Is this the same with physics? I don’t know, as I said, I’m not an expert in this field. However, I’m pretty sure that Einstein’s equations, although quite elegant, are not the final explanation on how the physical reality works. And this conviction of mine is not just pure faith derived from the study of history, since, from what I recall, there is a big gap between the quantum physics explaining the microworld of elementary particles and Einstein’s physics describing the large scale interactions of Universe etc. The string theory was supposed to mend it, and while it is very attractive, it so far wasn’t confirmed experimentally and, from what I read, there are some controversies within the ranks of its supporters and even spin-off versions.
So, generally it looks like physics stalled a bit too if we didn’t have any comparable breakthroughs since Einstein (and he passed away 50 years ago).
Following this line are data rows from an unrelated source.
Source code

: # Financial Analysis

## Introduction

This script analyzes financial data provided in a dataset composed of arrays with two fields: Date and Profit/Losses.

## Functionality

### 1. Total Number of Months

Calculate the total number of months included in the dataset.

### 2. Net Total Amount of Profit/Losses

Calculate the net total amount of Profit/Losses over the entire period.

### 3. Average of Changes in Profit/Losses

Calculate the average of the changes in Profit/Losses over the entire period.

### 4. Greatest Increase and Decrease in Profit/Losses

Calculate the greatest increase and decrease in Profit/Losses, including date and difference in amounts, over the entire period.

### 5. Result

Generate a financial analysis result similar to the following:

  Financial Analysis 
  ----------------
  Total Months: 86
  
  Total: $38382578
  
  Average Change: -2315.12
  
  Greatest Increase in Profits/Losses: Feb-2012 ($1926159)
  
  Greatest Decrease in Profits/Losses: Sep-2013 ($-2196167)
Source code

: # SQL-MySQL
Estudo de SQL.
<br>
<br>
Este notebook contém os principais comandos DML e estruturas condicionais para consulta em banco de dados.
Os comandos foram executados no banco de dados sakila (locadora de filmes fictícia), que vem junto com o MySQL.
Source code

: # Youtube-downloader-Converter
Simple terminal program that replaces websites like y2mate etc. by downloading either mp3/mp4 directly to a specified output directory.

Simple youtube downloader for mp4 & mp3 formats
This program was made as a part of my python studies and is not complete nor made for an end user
Though, since I’ve read about some experiments who yielded results not in accordance with Einstein’s predictions which looks promising.
As I said, I reject the view that our civilization has discovered all that was to be and no new Einsteins would be needed. This arrogant view was proved wrong over history so many times, that I think no one would openly admit to believing that is the case (maybe except my father). So, let’s quit with celebrating past glory and focus on discovering new physics and science in general. We, humans, need it badly. Either our civilization will manage to jump onto the next energetic level or we will perish – and all the past achievements would be in vain.